これも高校生の頃だ。自転車で三浦半島まで出かけた。さすがに遠く、帰り道は疲れて注意散漫となったのだろう、横浜駅近くの大通りで、この先で右折するという意識からか、意味もなく自転車がスーッと右に流れた。突然、右を走る乗用車が急ブレーキをかけて停止した。

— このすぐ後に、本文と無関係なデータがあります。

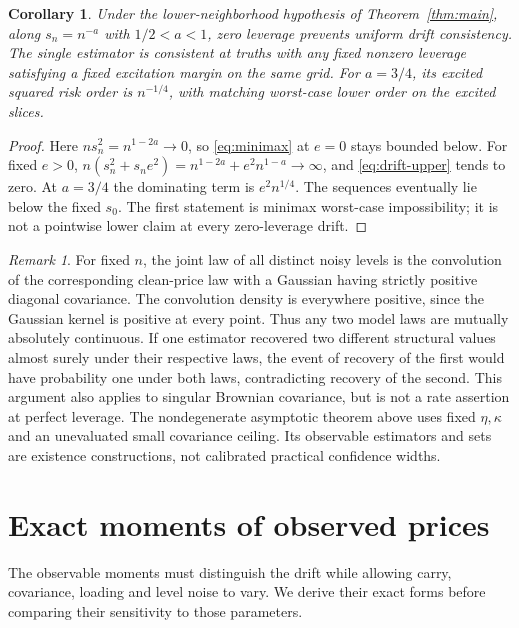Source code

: \documentclass[11pt,a4paper]{amsart}
\theoremstyle{plain}
\newtheorem{corollary}[theorem]{Corollary}
\theoremstyle{definition}
\theoremstyle{remark}
\newtheorem{remark}[theorem]{Remark}
\begin{document}
\begin{corollary}\label{cor:separation}
Under the lower-neighborhood hypothesis of Theorem~\ref{thm:main}, along
$s_n=n^{-a}$ with $1/2<a<1$, zero leverage prevents uniform drift
consistency. The single estimator is consistent at truths with any fixed
nonzero leverage satisfying a fixed excitation margin on the same grid.
For $a=3/4$, its excited squared risk order is $n^{-1/4}$, with matching
worst-case lower order on the excited slices.
\end{corollary}
\begin{proof}
Here $ns_n^2=n^{1-2a}\to0$, so \eqref{eq:minimax} at $e=0$ stays bounded
below. For fixed $e>0$,
$n(s_n^2+s_ne^2)=n^{1-2a}+e^2n^{1-a}\to\infty$, and
\eqref{eq:drift-upper} tends to zero. At $a=3/4$ the dominating term is
$e^2n^{1/4}$. The sequences eventually lie below the fixed $s_0$.
The first statement is minimax worst-case impossibility; it is not a
pointwise lower claim at every zero-leverage drift.
\end{proof}

\begin{remark}\label{rem:finite-noise}
For fixed $n$, the joint law of all distinct noisy levels is the convolution
of the corresponding clean-price law with a Gaussian having strictly
positive diagonal covariance. The convolution density is everywhere
positive, since the Gaussian kernel is positive at every point. Thus any
two model laws are mutually absolutely continuous. If one estimator
recovered two different structural values almost surely under their
respective laws, the event of recovery of the first would have probability
one under both laws, contradicting recovery of the second. This argument
also applies to singular Brownian covariance, but is not a rate assertion
at perfect leverage. The nondegenerate asymptotic theorem above uses fixed
$\eta,\kappa$ and an unevaluated small covariance ceiling. Its observable
estimators and sets are existence constructions, not calibrated practical
confidence widths.
\end{remark}

\section{Exact moments of observed prices}\label{sec:moments}

The observable moments must distinguish the drift while allowing carry,
covariance, loading and level noise to vary. We derive their exact forms
before comparing their sensitivity to those parameters.
\end{document}
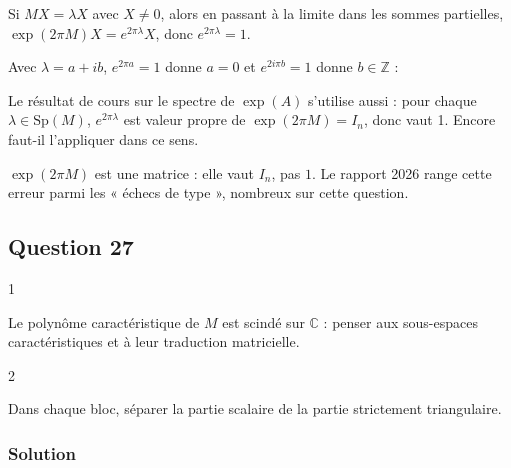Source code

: \documentclass[11pt,a4paper]{article}
\newcommand{\equationajustee}[1]{%
  \sbox{\boiteequation}{$\displaystyle #1$}%
  \ifdim\wd\boiteequation>\linewidth
    \[\resizebox{\linewidth}{!}{\usebox{\boiteequation}}\]%
  \else
    \[#1\]%
  \fi}
\begin{document}
\equationajustee{\boxed{\exp(2\pi M)=I_n}}

Si \(MX=\lambda X\) avec \(X\neq0\), alors en passant à la limite dans les sommes partielles, \(\exp(2\pi M)X=e^{2\pi\lambda}X\), donc \(e^{2\pi\lambda}=1\).

Avec \(\lambda=a+ib\), \(e^{2\pi a}=1\) donne \(a=0\) et \(e^{2i\pi b}=1\) donne \(b\in\mathbb{Z}\) :

\equationajustee{\boxed{{\mathrm{Sp}}_{\mathbb{C}}(M)\subset\{ik,\ k\in\mathbb{Z}\}.}}

\begin{methode}

Le résultat de cours sur le spectre de \(\exp(A)\) s'utilise aussi : pour chaque \(\lambda\in\mathrm{Sp}(M)\), \(e^{2\pi\lambda}\) est valeur propre de \(\exp(2\pi M)=I_n\), donc vaut 1. Encore faut-il l'appliquer dans ce sens.

\end{methode}

\begin{piege}

\(\exp(2\pi M)\) est une matrice : elle vaut \(I_n\), pas \(1\). Le rapport 2026 range cette erreur parmi les « échecs de type », nombreux sur cette question.

\end{piege}

\hypertarget{question-27}{%
\subsection{Question 27}\label{question-27}}

\begin{indication}{1}

Le polynôme caractéristique de \(M\) est scindé sur \(\mathbb{C}\) : penser aux sous-espaces caractéristiques et à leur traduction matricielle.

\end{indication}

\begin{indication}{2}

Dans chaque bloc, séparer la partie scalaire de la partie strictement triangulaire.

\end{indication}

\hypertarget{solution-26}{%
\subsubsection{Solution}\label{solution-26}}
\end{document}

運転手は中年の男性だった。サングラスをかけていたので視線は分からない。助手席はその妻か、後部座席には自分と同年齢の女性がいたような気がする。その二人は目を見開いて自分を見つめていた。慌てて自転車を引き下げ、頭を下げた。何もなかったように車は立ち去った。(続く)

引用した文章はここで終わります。